Which lines in the records below contain the word "Accéder"? Return each of them.
Content starts
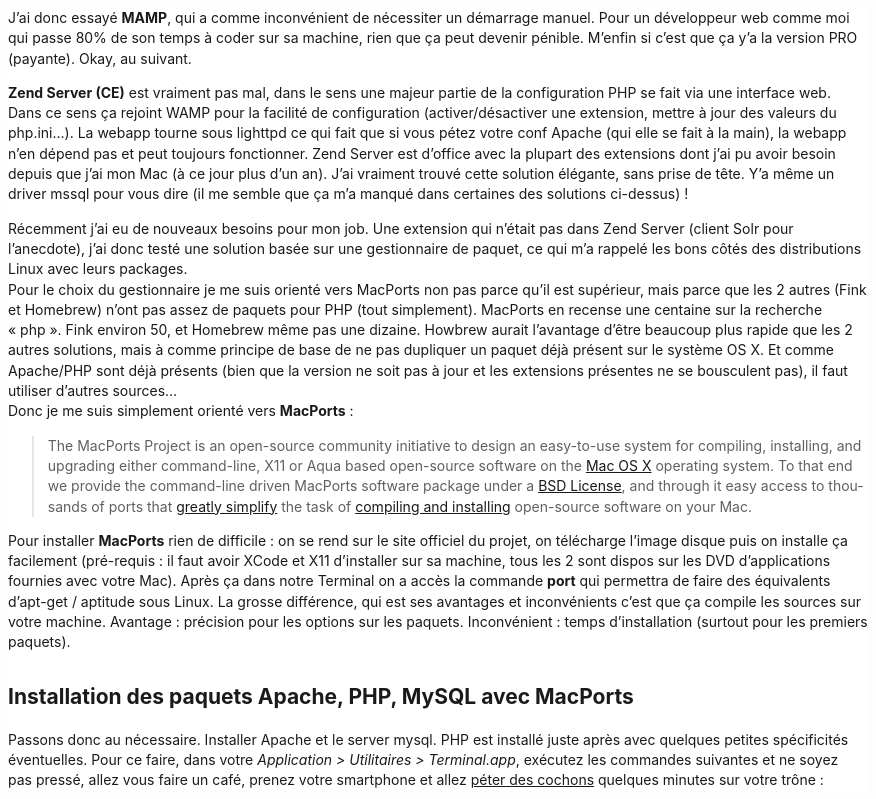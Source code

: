 J’ai donc essayé **MAMP**, qui a comme inconvénient de nécessiter un démarrage manuel. Pour un développeur web comme moi qui passe 80% de son temps à coder sur sa machine, rien que ça peut devenir pénible. M’enfin si c’est que ça y’a la version PRO (payante). Okay, au suivant.

**Zend Server (CE)** est vraiment pas mal, dans le sens une majeur partie de la configuration PHP se fait via une interface web. Dans ce sens ça rejoint WAMP pour la facilité de configuration (activer/désactiver une extension, mettre à jour des valeurs du php.ini…). La webapp tourne sous lighttpd ce qui fait que si vous pétez votre conf Apache (qui elle se fait à la main), la webapp n’en dépend pas et peut toujours fonctionner. Zend Server est d’office avec la plupart des extensions dont j’ai pu avoir besoin depuis que j’ai mon Mac (à ce jour plus d’un an). J’ai vraiment trouvé cette solution élégante, sans prise de tête. Y’a même un driver mssql pour vous dire (il me semble que ça m’a manqué dans certaines des solutions ci-dessus) !

Récemment j’ai eu de nouveaux besoins pour mon job. Une extension qui n’était pas dans Zend Server (client Solr pour l’anecdote), j’ai donc testé une solution basée sur une gestionnaire de paquet, ce qui m’a rappelé les bons côtés des distributions Linux avec leurs packages.  
Pour le choix du gestionnaire je me suis orienté vers MacPorts non pas parce qu’il est supérieur, mais parce que les 2 autres (Fink et Homebrew) n’ont pas assez de paquets pour PHP (tout simplement). MacPorts en recense une centaine sur la recherche « php ». Fink environ 50, et Homebrew même pas une dizaine. Howbrew aurait l’avantage d’être beaucoup plus rapide que les 2 autres solutions, mais à comme principe de base de ne pas dupliquer un paquet déjà présent sur le système OS X. Et comme Apache/PHP sont déjà présents (bien que la version ne soit pas à jour et les extensions présentes ne se bousculent pas), il faut utiliser d’autres sources…  
Donc je me suis simplement orienté vers **MacPorts** :

<blockquote lang="en">
  <p>
    The MacPorts Project is an open-source community initiative to design an easy-to-use system for compiling, installing, and upgrading either command-line, X11 or Aqua based open-source software on the <a href="//www.apple.com/macosx/">Mac OS X</a> operating system. To that end we provide the command-line driven MacPorts software package under a <a href="//opensource.org/licenses/bsd-license.php">BSD License</a>, and through it easy access to thousands of ports that <a href="//guide.macports.org/#introduction">greatly simplify</a> the task of <a href="//guide.macports.org/#using">compiling and installing</a> open-source software on your Mac.
  </p>
</blockquote>

Pour installer **MacPorts** rien de difficile : on se rend sur le site officiel du projet, on télécharge l’image disque puis on installe ça facilement (pré-requis : il faut avoir XCode et X11 d’installer sur sa machine, tous les 2 sont dispos sur les DVD d’applications fournies avec votre Mac). Après ça dans notre Terminal on a accès la commande **port** qui permettra de faire des équivalents d’apt-get / aptitude sous Linux. La grosse différence, qui est ses avantages et inconvénients c’est que ça compile les sources sur votre machine. Avantage : précision pour les options sur les paquets. Inconvénient : temps d’installation (surtout pour les premiers paquets).

## Installation des paquets Apache, PHP, MySQL avec MacPorts

Passons donc au nécessaire. Installer Apache et le server mysql. PHP est installé juste après avec quelques petites spécificités éventuelles. Pour ce faire, dans votre *Application > Utilitaires > Terminal.app*, exécutez les commandes suivantes et ne soyez pas pressé, allez vous faire un café, prenez votre smartphone et allez [péter des cochons][7] quelques minutes sur votre trône :


 [1]: //www.apachefriends.org/
 [2]: //www.mamp.info/
 [3]: //www.zend.com/fr/products/server-ce/
 [4]: //www.macports.org/
 [5]: //www.finkproject.org/
 [6]: //mxcl.github.com/homebrew/
 [7]: //www.rovio.com/index.php?page=angry-birds "Voir au site du jeu Angry Birds"
 [8]: //pear.php.net/ "Accéder au site de PEAR (PHP Extension and Application Repository)"
 [9]: //www.macports.org/ports.php?by=name&substr=php5 "Accéder à la liste des paquets php5 sur le site de MacPorts"
 [10]: //db.tt/C5lc46w
 [11]: //db.tt/C5lc46w "Créer votre compte Dropbox gratuitement !"
 [12]: //fr.wikipedia.org/wiki/Test_unitaire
Content ends
Expected answer:
 [8]: //pear.php.net/ "Accéder au site de PEAR (PHP Extension and Application Repository)"
 [9]: //www.macports.org/ports.php?by=name&substr=php5 "Accéder à la liste des paquets php5 sur le site de MacPorts"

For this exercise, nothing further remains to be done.